Ultrastructural defects of Dicer and Dgcr8 cKO skin. (A) Skins from neonatal WT control, Dicer cKO and Dgcr8 cKO mice were fixed and processed for electron microscopy as described. Shown are regions of the epidermis, where a whorl of evaginated hair germ (hg) cells are readily identified by the presence of dermal papilla (DP) cells at the center of the structure. These aberrations in follicle morphogenesis distorted the surrounding epidermis. (Scale bar, 10 μm.) (B) Cells with hair follicle matrix cell (Mx) morphology were present in the evaginating hair germs of Dgcr8 cKO epidermis. These cells frequently contained melanin granules (Mel). Melanocytes are normally never in mouse skin epidermis, and the appearance of melanin within the whorls was an additional hallmark of the evaginating hair germs. (Scale bar, 2 μm.) (C and E) Closed-up pictures of boxed areas in A. Note the presence of hemidesmosomes (Hd) and a loose basal lamina (bl) at the evaginating hair germ-DP border (C) as well as the epidermal-dermal boundary to what appeared to be an underlying DP (E) in the Dgcr8 cKO skin. (Scale bar, 500 nm.) (D) Enriched apoptotic cells (Ap) in hair germs of Dgcr8 cKO skin. (Scale bar, 2 μm.) Additional abbreviations: SC, stratum corneum; Gr, granular layers; Sp, spinous layers; BL, basal epidermal layer; Der, dermis.
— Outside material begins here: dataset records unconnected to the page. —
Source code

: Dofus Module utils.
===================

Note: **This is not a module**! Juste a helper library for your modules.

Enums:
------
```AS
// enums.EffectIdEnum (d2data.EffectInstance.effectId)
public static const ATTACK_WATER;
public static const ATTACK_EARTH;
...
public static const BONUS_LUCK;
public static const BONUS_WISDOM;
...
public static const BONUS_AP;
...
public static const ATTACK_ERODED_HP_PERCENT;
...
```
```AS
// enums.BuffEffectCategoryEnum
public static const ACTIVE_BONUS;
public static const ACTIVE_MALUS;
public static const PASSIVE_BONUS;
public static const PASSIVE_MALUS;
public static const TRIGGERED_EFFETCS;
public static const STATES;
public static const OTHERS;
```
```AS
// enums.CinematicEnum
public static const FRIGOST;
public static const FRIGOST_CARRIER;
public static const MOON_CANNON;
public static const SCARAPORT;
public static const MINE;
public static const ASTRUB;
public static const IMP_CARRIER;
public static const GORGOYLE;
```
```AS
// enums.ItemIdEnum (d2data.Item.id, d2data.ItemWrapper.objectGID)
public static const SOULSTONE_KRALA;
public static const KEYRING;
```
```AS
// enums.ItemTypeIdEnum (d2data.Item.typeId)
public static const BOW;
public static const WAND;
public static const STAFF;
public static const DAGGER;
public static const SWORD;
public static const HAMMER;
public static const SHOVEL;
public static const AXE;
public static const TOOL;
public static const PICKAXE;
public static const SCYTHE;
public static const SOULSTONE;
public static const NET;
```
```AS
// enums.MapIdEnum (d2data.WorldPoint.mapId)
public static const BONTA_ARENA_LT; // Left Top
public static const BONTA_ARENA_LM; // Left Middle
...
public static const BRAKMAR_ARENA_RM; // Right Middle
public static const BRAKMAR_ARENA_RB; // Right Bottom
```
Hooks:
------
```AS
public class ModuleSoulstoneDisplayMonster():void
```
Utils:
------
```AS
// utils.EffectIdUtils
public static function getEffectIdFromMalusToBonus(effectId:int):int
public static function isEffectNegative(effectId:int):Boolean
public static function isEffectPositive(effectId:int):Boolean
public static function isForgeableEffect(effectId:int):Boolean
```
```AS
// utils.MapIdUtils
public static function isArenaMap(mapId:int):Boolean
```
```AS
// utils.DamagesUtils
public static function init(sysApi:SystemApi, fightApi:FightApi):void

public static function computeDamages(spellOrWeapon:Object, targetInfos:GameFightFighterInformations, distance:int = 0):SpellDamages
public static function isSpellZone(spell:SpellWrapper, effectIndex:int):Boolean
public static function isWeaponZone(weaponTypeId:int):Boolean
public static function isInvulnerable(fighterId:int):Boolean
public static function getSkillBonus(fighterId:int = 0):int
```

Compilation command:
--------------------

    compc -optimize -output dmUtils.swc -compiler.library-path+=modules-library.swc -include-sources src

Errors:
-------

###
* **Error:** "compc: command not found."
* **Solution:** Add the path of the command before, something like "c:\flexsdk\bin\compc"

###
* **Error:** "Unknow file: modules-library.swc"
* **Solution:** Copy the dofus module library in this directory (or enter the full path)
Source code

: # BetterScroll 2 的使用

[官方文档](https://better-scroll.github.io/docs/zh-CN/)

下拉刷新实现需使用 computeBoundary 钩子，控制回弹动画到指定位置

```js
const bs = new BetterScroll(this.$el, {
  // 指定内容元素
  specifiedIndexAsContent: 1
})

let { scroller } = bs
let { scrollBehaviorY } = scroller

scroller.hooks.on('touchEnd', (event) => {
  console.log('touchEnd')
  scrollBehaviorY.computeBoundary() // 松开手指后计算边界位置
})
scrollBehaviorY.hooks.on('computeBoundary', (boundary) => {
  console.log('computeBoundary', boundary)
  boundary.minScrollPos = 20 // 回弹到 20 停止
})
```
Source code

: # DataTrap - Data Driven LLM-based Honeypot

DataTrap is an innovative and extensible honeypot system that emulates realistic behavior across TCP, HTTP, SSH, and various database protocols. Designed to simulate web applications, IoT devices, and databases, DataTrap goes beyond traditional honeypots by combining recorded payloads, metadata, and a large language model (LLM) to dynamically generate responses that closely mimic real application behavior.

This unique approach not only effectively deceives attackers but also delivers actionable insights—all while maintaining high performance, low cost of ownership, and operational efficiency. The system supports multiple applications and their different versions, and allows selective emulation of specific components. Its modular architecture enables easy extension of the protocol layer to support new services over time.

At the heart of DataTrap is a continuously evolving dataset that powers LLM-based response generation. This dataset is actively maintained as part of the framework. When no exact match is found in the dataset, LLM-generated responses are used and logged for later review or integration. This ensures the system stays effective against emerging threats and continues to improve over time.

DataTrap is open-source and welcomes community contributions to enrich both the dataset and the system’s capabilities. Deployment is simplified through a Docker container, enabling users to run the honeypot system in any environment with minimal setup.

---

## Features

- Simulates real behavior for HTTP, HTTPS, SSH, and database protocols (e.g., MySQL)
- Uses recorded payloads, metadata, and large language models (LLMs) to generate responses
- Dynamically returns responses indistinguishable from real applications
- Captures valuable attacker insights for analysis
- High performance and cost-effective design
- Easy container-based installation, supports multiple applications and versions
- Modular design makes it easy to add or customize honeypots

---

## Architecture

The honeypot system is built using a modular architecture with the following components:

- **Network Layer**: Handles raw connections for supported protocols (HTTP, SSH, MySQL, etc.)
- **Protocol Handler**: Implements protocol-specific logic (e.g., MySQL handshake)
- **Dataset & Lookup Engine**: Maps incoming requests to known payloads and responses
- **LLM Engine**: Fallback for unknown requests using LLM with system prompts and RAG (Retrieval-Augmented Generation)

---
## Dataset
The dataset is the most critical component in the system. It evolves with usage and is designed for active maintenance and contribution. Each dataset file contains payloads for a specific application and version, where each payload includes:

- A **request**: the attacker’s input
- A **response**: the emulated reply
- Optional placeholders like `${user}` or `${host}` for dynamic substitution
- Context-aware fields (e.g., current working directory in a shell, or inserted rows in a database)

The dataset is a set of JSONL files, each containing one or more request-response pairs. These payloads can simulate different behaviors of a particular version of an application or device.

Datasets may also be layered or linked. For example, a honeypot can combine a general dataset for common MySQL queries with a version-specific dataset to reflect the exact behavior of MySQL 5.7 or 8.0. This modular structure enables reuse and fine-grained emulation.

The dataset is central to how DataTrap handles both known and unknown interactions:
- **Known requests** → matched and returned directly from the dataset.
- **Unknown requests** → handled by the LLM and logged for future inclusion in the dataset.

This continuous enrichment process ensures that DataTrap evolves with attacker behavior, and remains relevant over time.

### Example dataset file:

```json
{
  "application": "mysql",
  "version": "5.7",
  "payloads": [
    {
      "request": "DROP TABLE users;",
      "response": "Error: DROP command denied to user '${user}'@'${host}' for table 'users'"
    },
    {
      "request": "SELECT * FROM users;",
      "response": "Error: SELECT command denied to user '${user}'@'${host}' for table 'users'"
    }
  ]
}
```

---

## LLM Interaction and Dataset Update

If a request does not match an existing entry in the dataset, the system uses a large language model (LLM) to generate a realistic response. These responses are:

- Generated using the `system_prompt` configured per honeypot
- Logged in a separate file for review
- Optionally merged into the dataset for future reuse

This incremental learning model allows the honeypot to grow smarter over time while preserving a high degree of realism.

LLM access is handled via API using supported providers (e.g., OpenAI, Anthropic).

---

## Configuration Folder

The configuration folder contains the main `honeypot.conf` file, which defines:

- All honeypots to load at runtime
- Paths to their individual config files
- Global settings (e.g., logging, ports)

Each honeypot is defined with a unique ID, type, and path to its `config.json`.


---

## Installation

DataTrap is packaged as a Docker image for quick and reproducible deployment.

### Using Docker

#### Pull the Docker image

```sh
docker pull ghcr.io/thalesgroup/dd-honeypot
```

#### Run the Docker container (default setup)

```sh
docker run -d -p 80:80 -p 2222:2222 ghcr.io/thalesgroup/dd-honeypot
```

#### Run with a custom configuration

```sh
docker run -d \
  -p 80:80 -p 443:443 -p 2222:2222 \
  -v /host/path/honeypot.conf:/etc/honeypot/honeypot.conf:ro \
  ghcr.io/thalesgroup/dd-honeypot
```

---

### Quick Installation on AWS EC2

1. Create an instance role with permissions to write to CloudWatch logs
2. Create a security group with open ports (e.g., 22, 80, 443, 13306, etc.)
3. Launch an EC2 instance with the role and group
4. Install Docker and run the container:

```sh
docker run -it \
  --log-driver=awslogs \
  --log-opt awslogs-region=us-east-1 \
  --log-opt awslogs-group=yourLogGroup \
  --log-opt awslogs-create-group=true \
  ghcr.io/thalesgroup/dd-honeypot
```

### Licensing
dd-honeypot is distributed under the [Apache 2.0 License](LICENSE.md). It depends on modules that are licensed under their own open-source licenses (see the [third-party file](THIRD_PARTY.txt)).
Dotted lines mark epidermal-dermal boundaries.

Fig. 4.

Specific and similar depletion of small RNA reads (19–23 nt) in both Dicer and Dgcr8 cKO skin. Small RNA reads from 18 to 28 nucleotides were charted from all four small RNA cDNA libraries. Note the nearly identical distribution patterns of small RNA reads within either two duplicate WT libraries or two cKO libraries.

Fig. 5.

Small RNA cloning and deep sequencing reveals the dependence of microRNA biogenesis on Dicer and DGCR8. (A) Compilation of microRNA sequencing data in Dicer and Dgcr8 cKO samples compared with their WT littermate skins reveal similar dependence of microRNA biogenesis with the exception for miR-320 and miR-484, which require Dicer but not DGCR8. MiR-21 was depleted in both Dicer and Dgcr8 cKO, but only partially (≈70%, circle). MicroRNA depletion ratios were normalized against reads from rRNA, tRNA, and spiked-in calibration RNAs, none of which depends on Dicer or DGCR8. (B) qPCR microRNA expression validation of the cloning/sequencing results. Of 67 skin microRNAs subjected to quantification by qPCR, 65 were dependent similarly on Dicer and DGCR8. MiR-320 and miR-484 displayed dependency on Dicer but not DGCR8.